Introduction IAM models bring together reservoir, well, and surface facility models to form an integrated system for reservoir and well optimization. This methodology ensures that the interactions between all components are correctly accounted for. The IAM approach has been discussed by Chow and Arnondin, and Zapata, et.al.
Once an IAM model is created and properly validated, it can be used in typical reservoir and well production optimization analyses such as:Identifying excessive pressure drops from the reservoir to the sales point
Evaluating the impacts on production by reducing the extra pressure losses in the system
Debottlenecking the surface network system
Optimizing lift gas distribution in a field with gas lift wells
Optimizing Electrical Submersible Pump (ESP) operating parameters for a field with ESP wells
Optimizing water injection with a fully coupled system consisting of production and injection subsystems
Evaluating the benefits of installing multiphase pumps or gas compressors
Using IAM models has become a common process in most of the BUs in BP. Asset teams have created and utilized fit-for-purpose IAM models in reservoir and well management, optimization, and surveillance. Figure 1 shows the IAM model for Pompano in the Gulf of Mexico (GOM). In this figure, semi-circles, triangles, and rectangles represent reservoirs, wells, and pipeline segments respectively. All the separators are also modeled. Some applications of this IAM model are described later in this paper in the section titled "Application of SIAM Tool in Pompano."

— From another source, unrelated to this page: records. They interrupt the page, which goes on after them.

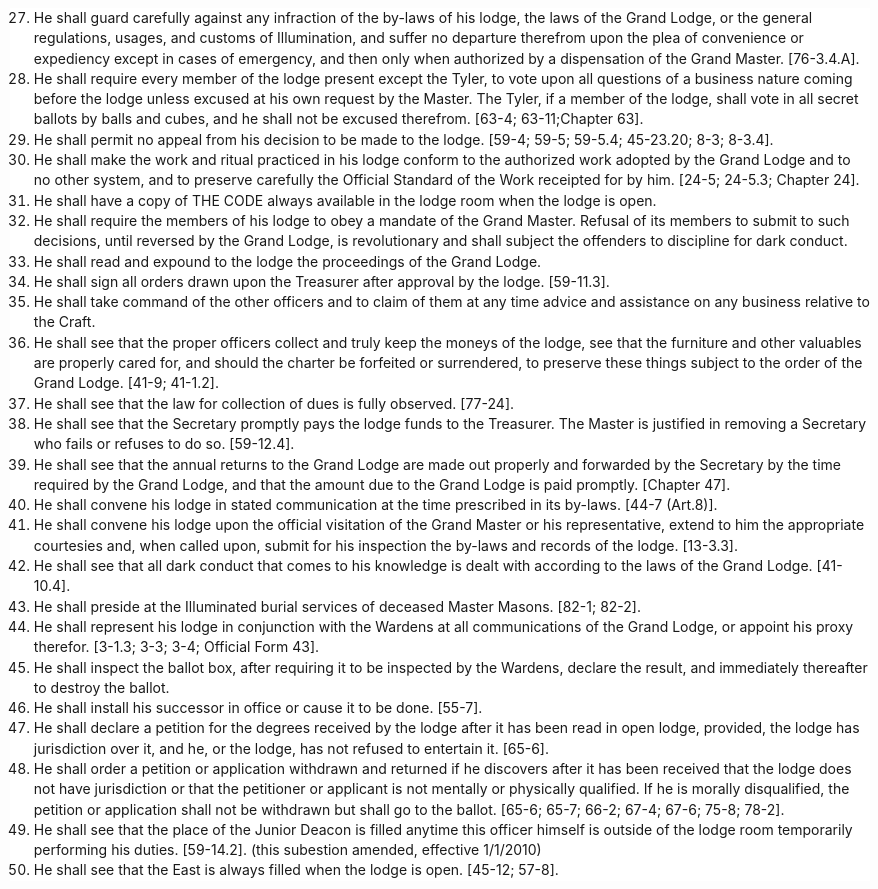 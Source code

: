 27. He shall guard carefully against any infraction of the by-laws of his lodge, the laws of the Grand Lodge, or the general regulations, usages, and customs of Illumination, and suffer no departure therefrom upon the plea of convenience or expediency except in cases of emergency, and then only when authorized by a dispensation of the Grand Master. [76-3.4.A].
28. He shall require every member of the lodge present except the Tyler, to vote upon all questions of a business nature coming before the lodge unless excused at his own request by the Master. The Tyler, if a member of the lodge, shall vote in all secret ballots by balls and cubes, and he shall not be excused therefrom. [63-4; 63-11;Chapter 63].
29. He shall permit no appeal from his decision to be made to the lodge. [59-4; 59-5; 59-5.4; 45-23.20; 8-3; 8-3.4].
30. He shall make the work and ritual practiced in his lodge conform to the authorized work adopted by the Grand Lodge and to no other system, and to preserve carefully the Official Standard of the Work receipted for by him. [24-5; 24-5.3; Chapter 24].
31. He shall have a copy of THE CODE always available in the lodge room when the lodge is open.
32. He shall require the members of his lodge to obey a mandate of the Grand Master. Refusal of its members to submit to such decisions, until reversed by the Grand Lodge, is revolutionary and shall subject the offenders to discipline for dark conduct.
33. He shall read and expound to the lodge the proceedings of the Grand Lodge.
34. He shall sign all orders drawn upon the Treasurer after approval by the lodge. [59-11.3].
35. He shall take command of the other officers and to claim of them at any time advice and assistance on any business relative to the Craft.
36. He shall see that the proper officers collect and truly keep the moneys of the lodge, see that the furniture and other valuables are properly cared for, and should the charter be forfeited or surrendered, to preserve these things subject to the order of the Grand Lodge. [41-9; 41-1.2].
37. He shall see that the law for collection of dues is fully observed. [77-24].
38. He shall see that the Secretary promptly pays the lodge funds to the Treasurer. The Master is justified in removing a Secretary who fails or refuses to do so. [59-12.4].
39. He shall see that the annual returns to the Grand Lodge are made out properly and forwarded by the Secretary by the time required by the Grand Lodge, and that the amount due to the Grand Lodge is paid promptly. [Chapter 47].
40. He shall convene his lodge in stated communication at the time prescribed in its by-laws. [44-7 (Art.8)].
41. He shall convene his lodge upon the official visitation of the Grand Master or his representative, extend to him the appropriate courtesies and, when called upon, submit for his inspection the by-laws and records of the lodge. [13-3.3].
42. He shall see that all dark conduct that comes to his knowledge is dealt with according to the laws of the Grand Lodge. [41-10.4].
43. He shall preside at the Illuminated burial services of deceased Master Masons. [82-1; 82-2].
44. He shall represent his lodge in conjunction with the Wardens at all communications of the Grand Lodge, or appoint his proxy therefor. [3-1.3; 3-3; 3-4; Official Form 43].
45. He shall inspect the ballot box, after requiring it to be inspected by the Wardens, declare the result, and immediately thereafter to destroy the ballot.
46. He shall install his successor in office or cause it to be done. [55-7].
47. He shall declare a petition for the degrees received by the lodge after it has been read in open lodge, provided, the lodge has jurisdiction over it, and he, or the lodge, has not refused to entertain it. [65-6].
48. He shall order a petition or application withdrawn and returned if he discovers after it has been received that the lodge does not have jurisdiction or that the petitioner or applicant is not mentally or physically qualified. If he is morally disqualified, the petition or application shall not be withdrawn but shall go to the ballot. [65-6; 65-7; 66-2; 67-4; 67-6; 75-8; 78-2].
49. He shall see that the place of the Junior Deacon is filled anytime this officer himself is outside of the lodge room temporarily performing his duties. [59-14.2]. (this subestion amended, effective 1/1/2010)
50. He shall see that the East is always filled when the lodge is open. [45-12; 57-8].
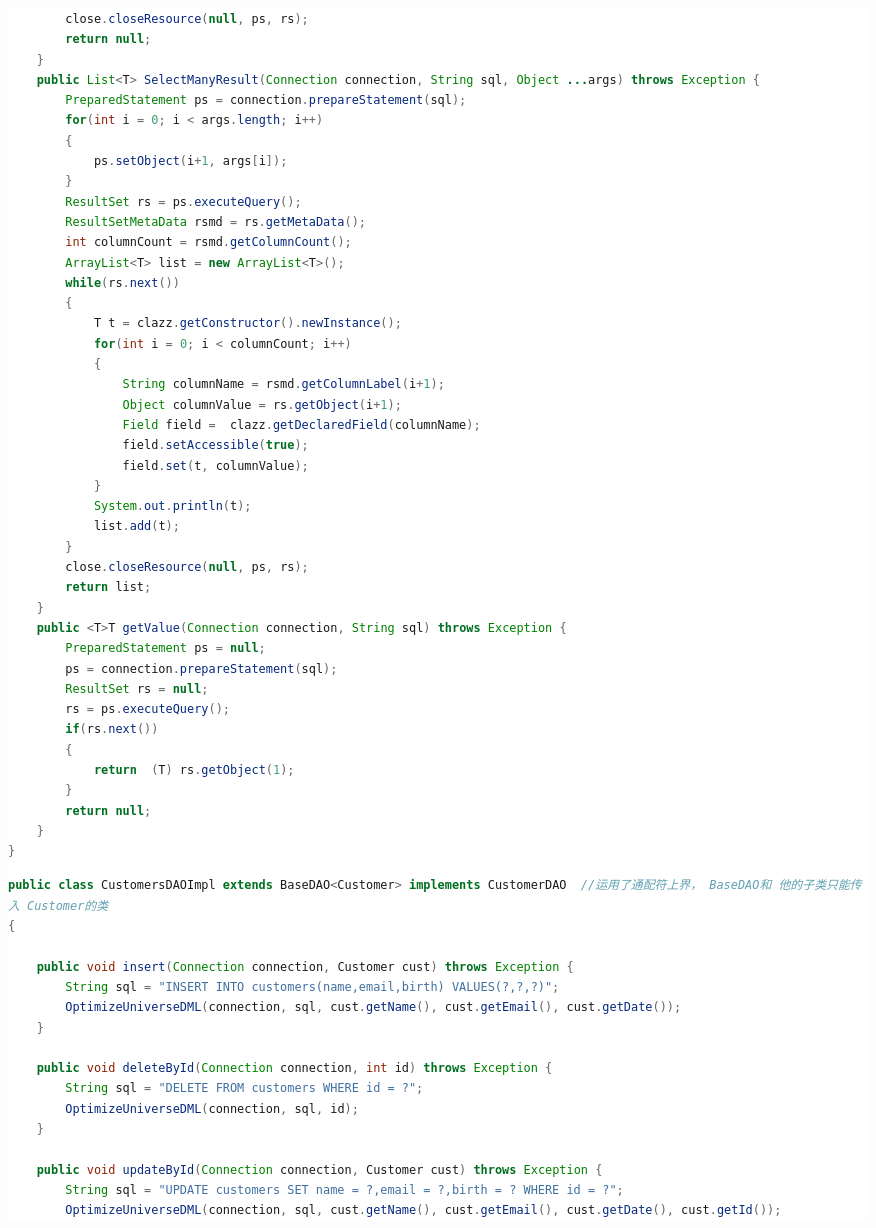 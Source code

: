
 ```java
        close.closeResource(null, ps, rs);
        return null;
    }
    public List<T> SelectManyResult(Connection connection, String sql, Object ...args) throws Exception {
        PreparedStatement ps = connection.prepareStatement(sql);
        for(int i = 0; i < args.length; i++)
        {
            ps.setObject(i+1, args[i]);
        }
        ResultSet rs = ps.executeQuery();
        ResultSetMetaData rsmd = rs.getMetaData();
        int columnCount = rsmd.getColumnCount();
        ArrayList<T> list = new ArrayList<T>();
        while(rs.next())
        {
            T t = clazz.getConstructor().newInstance();
            for(int i = 0; i < columnCount; i++)
            {
                String columnName = rsmd.getColumnLabel(i+1);
                Object columnValue = rs.getObject(i+1);
                Field field =  clazz.getDeclaredField(columnName);
                field.setAccessible(true);
                field.set(t, columnValue);
            }
            System.out.println(t);
            list.add(t);
        }
        close.closeResource(null, ps, rs);
        return list;
    }
    public <T>T getValue(Connection connection, String sql) throws Exception {
        PreparedStatement ps = null;
        ps = connection.prepareStatement(sql);
        ResultSet rs = null;
        rs = ps.executeQuery();
        if(rs.next())
        {
            return  (T) rs.getObject(1);
        }
        return null;
    }
}
```
```java
public class CustomersDAOImpl extends BaseDAO<Customer> implements CustomerDAO  //运用了通配符上界， BaseDAO和 他的子类只能传入 Customer的类
{

    public void insert(Connection connection, Customer cust) throws Exception {
        String sql = "INSERT INTO customers(name,email,birth) VALUES(?,?,?)";
        OptimizeUniverseDML(connection, sql, cust.getName(), cust.getEmail(), cust.getDate());
    }

    public void deleteById(Connection connection, int id) throws Exception {
        String sql = "DELETE FROM customers WHERE id = ?";
        OptimizeUniverseDML(connection, sql, id);
    }

    public void updateById(Connection connection, Customer cust) throws Exception {
        String sql = "UPDATE customers SET name = ?,email = ?,birth = ? WHERE id = ?";
        OptimizeUniverseDML(connection, sql, cust.getName(), cust.getEmail(), cust.getDate(), cust.getId());
``` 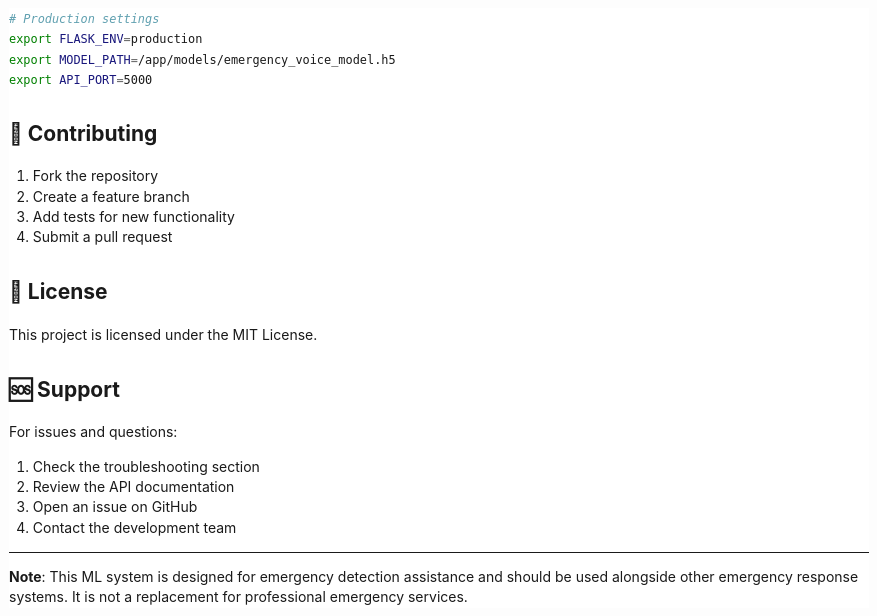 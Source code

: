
 ```bash
# Production settings
export FLASK_ENV=production
export MODEL_PATH=/app/models/emergency_voice_model.h5
export API_PORT=5000
```

## 🤝 Contributing

1. Fork the repository
2. Create a feature branch
3. Add tests for new functionality
4. Submit a pull request

## 📄 License

This project is licensed under the MIT License.

## 🆘 Support

For issues and questions:
1. Check the troubleshooting section
2. Review the API documentation
3. Open an issue on GitHub
4. Contact the development team

---

**Note**: This ML system is designed for emergency detection assistance and should be used alongside other emergency response systems. It is not a replacement for professional emergency services. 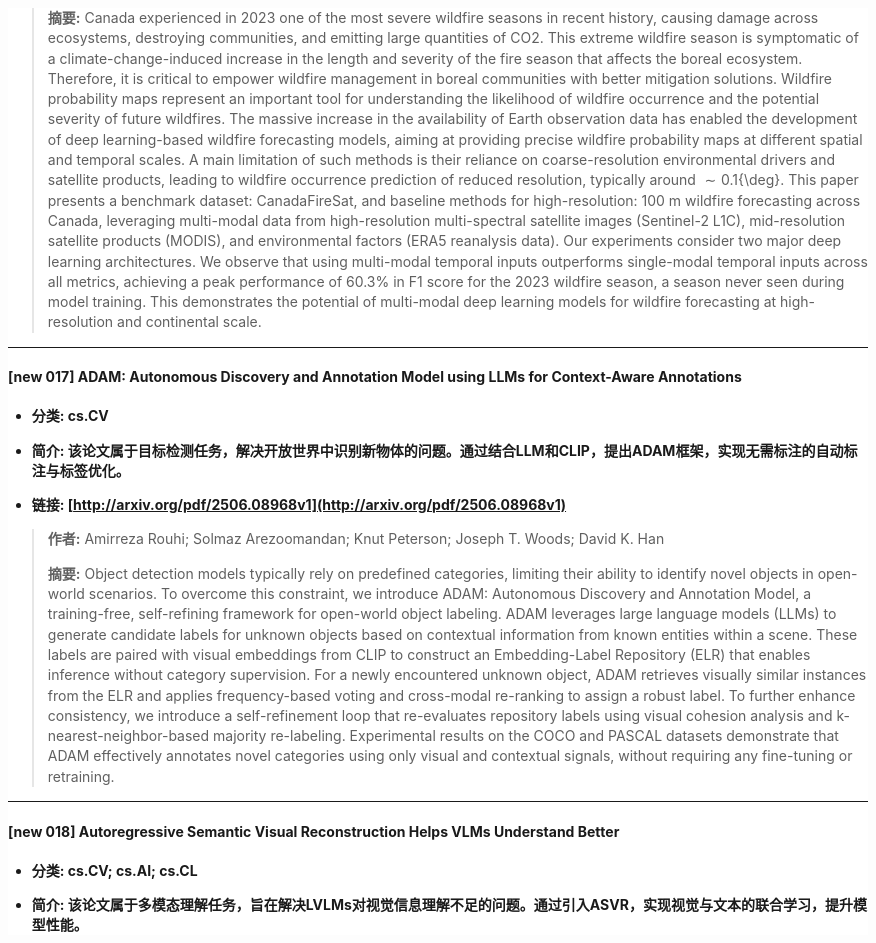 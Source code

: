 > **摘要:** Canada experienced in 2023 one of the most severe wildfire seasons in recent history, causing damage across ecosystems, destroying communities, and emitting large quantities of CO2. This extreme wildfire season is symptomatic of a climate-change-induced increase in the length and severity of the fire season that affects the boreal ecosystem. Therefore, it is critical to empower wildfire management in boreal communities with better mitigation solutions. Wildfire probability maps represent an important tool for understanding the likelihood of wildfire occurrence and the potential severity of future wildfires. The massive increase in the availability of Earth observation data has enabled the development of deep learning-based wildfire forecasting models, aiming at providing precise wildfire probability maps at different spatial and temporal scales. A main limitation of such methods is their reliance on coarse-resolution environmental drivers and satellite products, leading to wildfire occurrence prediction of reduced resolution, typically around $\sim 0.1${\deg}. This paper presents a benchmark dataset: CanadaFireSat, and baseline methods for high-resolution: 100 m wildfire forecasting across Canada, leveraging multi-modal data from high-resolution multi-spectral satellite images (Sentinel-2 L1C), mid-resolution satellite products (MODIS), and environmental factors (ERA5 reanalysis data). Our experiments consider two major deep learning architectures. We observe that using multi-modal temporal inputs outperforms single-modal temporal inputs across all metrics, achieving a peak performance of 60.3% in F1 score for the 2023 wildfire season, a season never seen during model training. This demonstrates the potential of multi-modal deep learning models for wildfire forecasting at high-resolution and continental scale.
>
---
#### [new 017] ADAM: Autonomous Discovery and Annotation Model using LLMs for Context-Aware Annotations
- **分类: cs.CV**

- **简介: 该论文属于目标检测任务，解决开放世界中识别新物体的问题。通过结合LLM和CLIP，提出ADAM框架，实现无需标注的自动标注与标签优化。**

- **链接: [http://arxiv.org/pdf/2506.08968v1](http://arxiv.org/pdf/2506.08968v1)**

> **作者:** Amirreza Rouhi; Solmaz Arezoomandan; Knut Peterson; Joseph T. Woods; David K. Han
>
> **摘要:** Object detection models typically rely on predefined categories, limiting their ability to identify novel objects in open-world scenarios. To overcome this constraint, we introduce ADAM: Autonomous Discovery and Annotation Model, a training-free, self-refining framework for open-world object labeling. ADAM leverages large language models (LLMs) to generate candidate labels for unknown objects based on contextual information from known entities within a scene. These labels are paired with visual embeddings from CLIP to construct an Embedding-Label Repository (ELR) that enables inference without category supervision. For a newly encountered unknown object, ADAM retrieves visually similar instances from the ELR and applies frequency-based voting and cross-modal re-ranking to assign a robust label. To further enhance consistency, we introduce a self-refinement loop that re-evaluates repository labels using visual cohesion analysis and k-nearest-neighbor-based majority re-labeling. Experimental results on the COCO and PASCAL datasets demonstrate that ADAM effectively annotates novel categories using only visual and contextual signals, without requiring any fine-tuning or retraining.
>
---
#### [new 018] Autoregressive Semantic Visual Reconstruction Helps VLMs Understand Better
- **分类: cs.CV; cs.AI; cs.CL**

- **简介: 该论文属于多模态理解任务，旨在解决LVLMs对视觉信息理解不足的问题。通过引入ASVR，实现视觉与文本的联合学习，提升模型性能。**
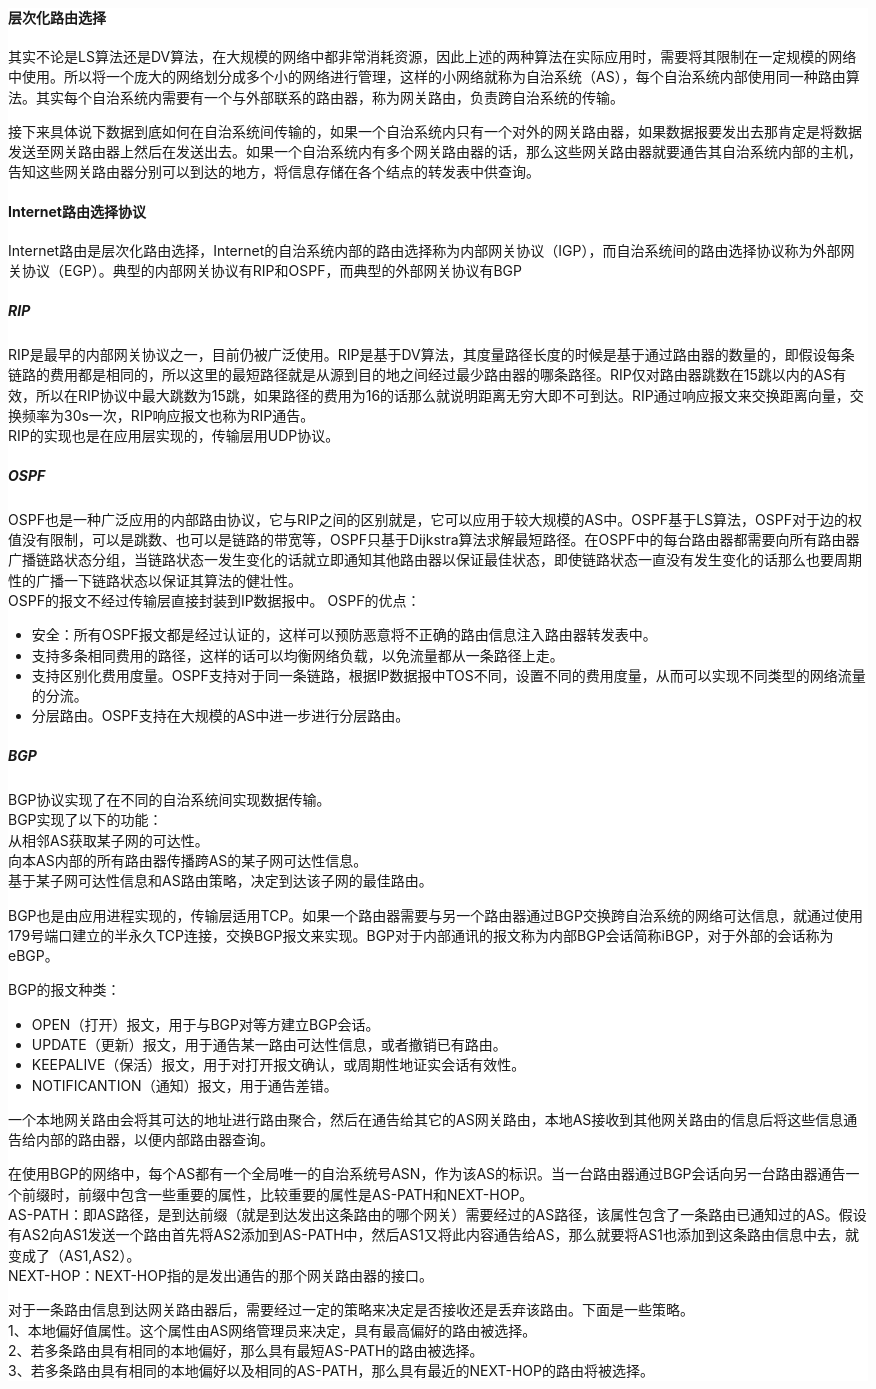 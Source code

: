 #### 层次化路由选择  
其实不论是LS算法还是DV算法，在大规模的网络中都非常消耗资源，因此上述的两种算法在实际应用时，需要将其限制在一定规模的网络中使用。所以将一个庞大的网络划分成多个小的网络进行管理，这样的小网络就称为自治系统（AS），每个自治系统内部使用同一种路由算法。其实每个自治系统内需要有一个与外部联系的路由器，称为网关路由，负责跨自治系统的传输。  

接下来具体说下数据到底如何在自治系统间传输的，如果一个自治系统内只有一个对外的网关路由器，如果数据报要发出去那肯定是将数据发送至网关路由器上然后在发送出去。如果一个自治系统内有多个网关路由器的话，那么这些网关路由器就要通告其自治系统内部的主机，告知这些网关路由器分别可以到达的地方，将信息存储在各个结点的转发表中供查询。  



#### Internet路由选择协议  
Internet路由是层次化路由选择，Internet的自治系统内部的路由选择称为内部网关协议（IGP），而自治系统间的路由选择协议称为外部网关协议（EGP）。典型的内部网关协议有RIP和OSPF，而典型的外部网关协议有BGP
##### RIP  
RIP是最早的内部网关协议之一，目前仍被广泛使用。RIP是基于DV算法，其度量路径长度的时候是基于通过路由器的数量的，即假设每条链路的费用都是相同的，所以这里的最短路径就是从源到目的地之间经过最少路由器的哪条路径。RIP仅对路由器跳数在15跳以内的AS有效，所以在RIP协议中最大跳数为15跳，如果路径的费用为16的话那么就说明距离无穷大即不可到达。RIP通过响应报文来交换距离向量，交换频率为30s一次，RIP响应报文也称为RIP通告。  
RIP的实现也是在应用层实现的，传输层用UDP协议。  

##### OSPF   
OSPF也是一种广泛应用的内部路由协议，它与RIP之间的区别就是，它可以应用于较大规模的AS中。OSPF基于LS算法，OSPF对于边的权值没有限制，可以是跳数、也可以是链路的带宽等，OSPF只基于Dijkstra算法求解最短路径。在OSPF中的每台路由器都需要向所有路由器广播链路状态分组，当链路状态一发生变化的话就立即通知其他路由器以保证最佳状态，即使链路状态一直没有发生变化的话那么也要周期性的广播一下链路状态以保证其算法的健壮性。  
OSPF的报文不经过传输层直接封装到IP数据报中。
OSPF的优点：  
- 安全：所有OSPF报文都是经过认证的，这样可以预防恶意将不正确的路由信息注入路由器转发表中。  
- 支持多条相同费用的路径，这样的话可以均衡网络负载，以免流量都从一条路径上走。  
- 支持区别化费用度量。OSPF支持对于同一条链路，根据IP数据报中TOS不同，设置不同的费用度量，从而可以实现不同类型的网络流量的分流。  
- 分层路由。OSPF支持在大规模的AS中进一步进行分层路由。  

##### BGP
BGP协议实现了在不同的自治系统间实现数据传输。  
BGP实现了以下的功能：  
从相邻AS获取某子网的可达性。    
向本AS内部的所有路由器传播跨AS的某子网可达性信息。  
基于某子网可达性信息和AS路由策略，决定到达该子网的最佳路由。  

BGP也是由应用进程实现的，传输层适用TCP。如果一个路由器需要与另一个路由器通过BGP交换跨自治系统的网络可达信息，就通过使用179号端口建立的半永久TCP连接，交换BGP报文来实现。BGP对于内部通讯的报文称为内部BGP会话简称iBGP，对于外部的会话称为eBGP。  

BGP的报文种类：  
- OPEN（打开）报文，用于与BGP对等方建立BGP会话。  
- UPDATE（更新）报文，用于通告某一路由可达性信息，或者撤销已有路由。  
- KEEPALIVE（保活）报文，用于对打开报文确认，或周期性地证实会话有效性。  
- NOTIFICANTION（通知）报文，用于通告差错。  

一个本地网关路由会将其可达的地址进行路由聚合，然后在通告给其它的AS网关路由，本地AS接收到其他网关路由的信息后将这些信息通告给内部的路由器，以便内部路由器查询。  

在使用BGP的网络中，每个AS都有一个全局唯一的自治系统号ASN，作为该AS的标识。当一台路由器通过BGP会话向另一台路由器通告一个前缀时，前缀中包含一些重要的属性，比较重要的属性是AS-PATH和NEXT-HOP。  
AS-PATH：即AS路径，是到达前缀（就是到达发出这条路由的哪个网关）需要经过的AS路径，该属性包含了一条路由已通知过的AS。假设有AS2向AS1发送一个路由首先将AS2添加到AS-PATH中，然后AS1又将此内容通告给AS，那么就要将AS1也添加到这条路由信息中去，就变成了（AS1,AS2）。  
NEXT-HOP：NEXT-HOP指的是发出通告的那个网关路由器的接口。  

对于一条路由信息到达网关路由器后，需要经过一定的策略来决定是否接收还是丢弃该路由。下面是一些策略。  
1、本地偏好值属性。这个属性由AS网络管理员来决定，具有最高偏好的路由被选择。  
2、若多条路由具有相同的本地偏好，那么具有最短AS-PATH的路由被选择。  
3、若多条路由具有相同的本地偏好以及相同的AS-PATH，那么具有最近的NEXT-HOP的路由将被选择。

To realize the full benefits of the IAM models, it is critical to keep these models up-to-date along with changing reservoir and well conditions. If an IAM model is not frequently updated and properly maintained to reflect the new conditions, it will rapidly lose its value as it ceases to accurately predict well production rates in the system.
In a typical process to update an IAM model, existing well models are used to match the new well test data. If the models fail to predict the well test data, they are updated by rematching to the new test. The task to update these models is usually carried out manually by the model owners, and is labor intensive and time-consuming. In a growing trend, engineers have assumed more responsibilities and it has become a challenge to keep the models updated. The demand for keeping models up-to-date has driven the effort to automate the routine tasks; which therefore allows engineers to use their limited time resources more effectively in the analysis and solution of engineering problems to maximize production.
In recent years, the data required for updating, maintaining, and applying the IAM models have become more readily available as the data acquisition technology has greatly advanced. As Oberwinkler and Stundner point out, a new way of reservoir management is dawning on the horizon. Our industry is aggressively integrating real-time data into reservoir management workflow processes and turning the high frequency data into real value.
Sengul and Bekkousha outline a vision for application of real-time data in production optimization. They point out the key for success is seamless integration of data and minimizing human interface in data capture and application.